My brethren, I should not have dwelt so long upon this history, detaining you from him who is the direct subject of discourse, had I not felt that in almost every word I said, you would recognize it as literally corresponding as well to the one as to the other.

To his particular history, I would now reverently approach.

Samuel Hulbeart Turner was born in the city of Philadelphia, on the 23d of January 1790. His father, the Rev. Joseph Turner, was born in Devonshire, England, in 1742; came to America when he was seventeen; stayed several years, and returned to England, where he married Elizabeth Mason; then came back to America to settle permanently, in 1768. "Raised by the liberality of his uncle Philip Hulbeart, above the necessity of any professional exertions," he became interested in the study of theology, applied to Bishop White for Holy Orders, and was ordained in 1791, laboring for twenty-five years as Rector of St. Martin's church, near Philadelphia, assisting in the Swedish Episcopal Church, frequently officiating in St. Paul's [15/16] church, Philadelphia, of which church he and his family were members, and engaging in many of those laborious and kindly pastoral services so constantly called for in a populous city. His wife died in 1818, and he, on the 26th day of July, 1821. Suffice it to say of him that he was eminently a holy and useful man, and was blessed in his ministry. Commanding the respect and love of all, he was especially the friend and pastor of the poor. He was largely acquainted among them. To him they came freely for counsel and sympathy. He baptized and married them in such large numbers that his private Record is considered a clerical curiosity.
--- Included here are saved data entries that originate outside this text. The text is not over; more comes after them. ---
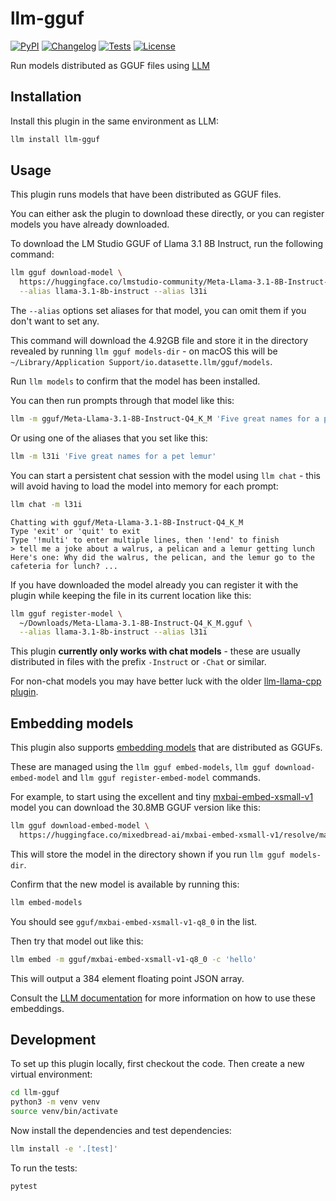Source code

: # llm-gguf

[![PyPI](https://img.shields.io/pypi/v/llm-gguf.svg)](https://pypi.org/project/llm-gguf/)
[![Changelog](https://img.shields.io/github/v/release/simonw/llm-gguf?include_prereleases&label=changelog)](https://github.com/simonw/llm-gguf/releases)
[![Tests](https://github.com/simonw/llm-gguf/actions/workflows/test.yml/badge.svg)](https://github.com/simonw/llm-gguf/actions/workflows/test.yml)
[![License](https://img.shields.io/badge/license-Apache%202.0-blue.svg)](https://github.com/simonw/llm-gguf/blob/main/LICENSE)

Run models distributed as GGUF files using [LLM](https://llm.datasette.io/)

## Installation

Install this plugin in the same environment as LLM:
```bash
llm install llm-gguf
```
## Usage

This plugin runs models that have been distributed as GGUF files.

You can either ask the plugin to download these directly, or you can register models you have already downloaded.

To download the LM Studio GGUF of Llama 3.1 8B Instruct, run the following command:

```bash
llm gguf download-model \
  https://huggingface.co/lmstudio-community/Meta-Llama-3.1-8B-Instruct-GGUF/resolve/main/Meta-Llama-3.1-8B-Instruct-Q4_K_M.gguf \
  --alias llama-3.1-8b-instruct --alias l31i
```
The `--alias` options set aliases for that model, you can omit them if you don't want to set any.

This command will download the 4.92GB file and store it in the directory revealed by running `llm gguf models-dir` - on macOS this will be `~/Library/Application Support/io.datasette.llm/gguf/models`.

Run `llm models` to confirm that the model has been installed.

You can then run prompts through that model like this:
```bash
llm -m gguf/Meta-Llama-3.1-8B-Instruct-Q4_K_M 'Five great names for a pet lemur'
```
Or using one of the aliases that you set like this:
```bash
llm -m l31i 'Five great names for a pet lemur'
```
You can start a persistent chat session with the model using `llm chat` - this will avoid having to load the model into memory for each prompt:
```bash
llm chat -m l31i
```
```
Chatting with gguf/Meta-Llama-3.1-8B-Instruct-Q4_K_M
Type 'exit' or 'quit' to exit
Type '!multi' to enter multiple lines, then '!end' to finish
> tell me a joke about a walrus, a pelican and a lemur getting lunch
Here's one: Why did the walrus, the pelican, and the lemur go to the cafeteria for lunch? ...
```

If you have downloaded the model already you can register it with the plugin while keeping the file in its current location like this:
```bash
llm gguf register-model \
  ~/Downloads/Meta-Llama-3.1-8B-Instruct-Q4_K_M.gguf \
  --alias llama-3.1-8b-instruct --alias l31i
```

This plugin **currently only works with chat models** - these are usually distributed in files with the prefix `-Instruct` or `-Chat` or similar.

For non-chat models you may have better luck with the older [llm-llama-cpp plugin](https://github.com/simonw/llm-llama-cpp).

## Embedding models

This plugin also supports [embedding models](https://llm.datasette.io/en/stable/embeddings/index.html) that are distributed as GGUFs.

These are managed using the `llm gguf embed-models`, `llm gguf download-embed-model` and `llm gguf register-embed-model` commands.

For example, to start using the excellent and tiny [mxbai-embed-xsmall-v1](https://huggingface.co/mixedbread-ai/mxbai-embed-xsmall-v1) model you can download the 30.8MB GGUF version like this:

```bash
llm gguf download-embed-model \
  https://huggingface.co/mixedbread-ai/mxbai-embed-xsmall-v1/resolve/main/gguf/mxbai-embed-xsmall-v1-q8_0.gguf
```
This will store the model in the directory shown if you run `llm gguf models-dir`.

Confirm that the new model is available by running this:

```bash
llm embed-models
```
You should see `gguf/mxbai-embed-xsmall-v1-q8_0` in the list.

Then try that model out like this:

```bash
llm embed -m gguf/mxbai-embed-xsmall-v1-q8_0 -c 'hello'
```
This will output a 384 element floating point JSON array.

Consult the [LLM documentation](https://llm.datasette.io/en/stable/embeddings/index.html) for more information on how to use these embeddings.

## Development

To set up this plugin locally, first checkout the code. Then create a new virtual environment:
```bash
cd llm-gguf
python3 -m venv venv
source venv/bin/activate
```
Now install the dependencies and test dependencies:
```bash
llm install -e '.[test]'
```
To run the tests:
```bash
pytest
```
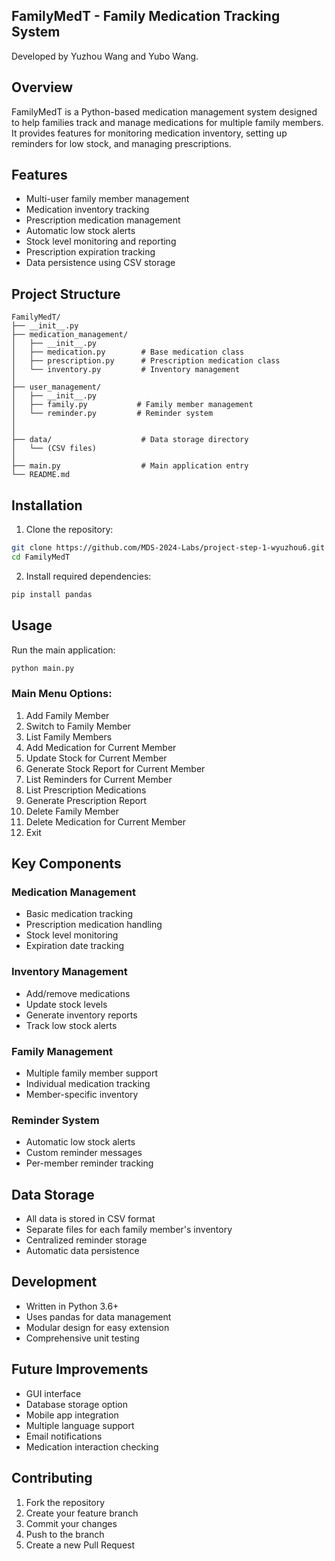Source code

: ## FamilyMedT - Family Medication Tracking System

Developed by Yuzhou Wang and Yubo Wang.

## Overview
FamilyMedT is a Python-based medication management system designed to help families track and manage medications for multiple family members. It provides features for monitoring medication inventory, setting up reminders for low stock, and managing prescriptions.

## Features
- Multi-user family member management
- Medication inventory tracking
- Prescription medication management
- Automatic low stock alerts
- Stock level monitoring and reporting
- Prescription expiration tracking
- Data persistence using CSV storage

## Project Structure
```
FamilyMedT/
├── __init__.py
├── medication_management/
│   ├── __init__.py
│   ├── medication.py        # Base medication class
│   ├── prescription.py      # Prescription medication class
│   └── inventory.py         # Inventory management
│
├── user_management/
│   ├── __init__.py
│   ├── family.py           # Family member management
│   └── reminder.py         # Reminder system
│
│
├── data/                    # Data storage directory
│   └── (CSV files)
│
├── main.py                  # Main application entry
└── README.md
```

## Installation
1. Clone the repository:
```bash
git clone https://github.com/MDS-2024-Labs/project-step-1-wyuzhou6.git
cd FamilyMedT
```

2. Install required dependencies:
```bash
pip install pandas
```

## Usage
Run the main application:
```bash
python main.py
```

### Main Menu Options:
1. Add Family Member
2. Switch to Family Member
3. List Family Members
4. Add Medication for Current Member
5. Update Stock for Current Member
6. Generate Stock Report for Current Member
7. List Reminders for Current Member
8. List Prescription Medications
9. Generate Prescription Report
10. Delete Family Member
11. Delete Medication for Current Member
12. Exit



## Key Components

### Medication Management
- Basic medication tracking
- Prescription medication handling
- Stock level monitoring
- Expiration date tracking

### Inventory Management
- Add/remove medications
- Update stock levels
- Generate inventory reports
- Track low stock alerts

### Family Management
- Multiple family member support
- Individual medication tracking
- Member-specific inventory

### Reminder System
- Automatic low stock alerts
- Custom reminder messages
- Per-member reminder tracking

## Data Storage
- All data is stored in CSV format
- Separate files for each family member's inventory
- Centralized reminder storage
- Automatic data persistence

## Development
- Written in Python 3.6+
- Uses pandas for data management
- Modular design for easy extension
- Comprehensive unit testing

## Future Improvements
- GUI interface
- Database storage option
- Mobile app integration
- Multiple language support
- Email notifications
- Medication interaction checking

## Contributing
1. Fork the repository
2. Create your feature branch
3. Commit your changes
4. Push to the branch
5. Create a new Pull Request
Brought up under home's selecter influences, with sisters eminently intelligent and religious, his son, as a youth, early displayed those excellent traits which marked one who is favored of the Lord. He was educated in the best schools of his native city, and graduated at its University. His Rector was the Rev. Dr. Pilmore, the friend and long the fellow-laborer of Wesley, under whose warm Evangelical preaching, the great realities of man's lost and ruined state, of his need of the Adorable Saviour to atone and save, of the necessity of the work of the Holy Spirit to enlighten, to change, to sanctify, were so impressed upon his tender and earnest mind, as never to be obliterated. Encouraged by Christian counselors, who saw in him a Samuel indeed, whom grace had disposed and was preparing for the work of the ministry and fortified by their verdict, he entered upon his course of Theological study, under the direction and instructions of Bishop White, than whom he could hardly have had a more religious, learned, and sagacious adviser. Here admitted [16/17] to intimate personal privilege of intercourse, he formed that very strong and lasting attachment for him, and reverence for his person and name, which abided to the last. Bringing with him a more feeling and impassioned piety, which had been living on the great Redemptive truths of the Gospel, its Atonement and its Grace, he combined with it most of those moderate and guarded views, with regard to religious culture, affection, and movement, the instrumentalities of good, the character of the ministerial office, and the free probation of man under a system of grace, which distinguished his wise and eminent instructor; whom though he followed with no servile spirit, differing from him on some important subjects, he was yet fond of naming as more than any other man, his authority, exclaiming in his discourse on his fortieth anniversary, (this is its very day, my brethren,) "our own ecclesiastical Washington--the wise, noble, and most venerable Bishop White, whom, if ungratefully I forget, 'let my right hand forget her cunning,' and my heart cease to beat its natural impulses!"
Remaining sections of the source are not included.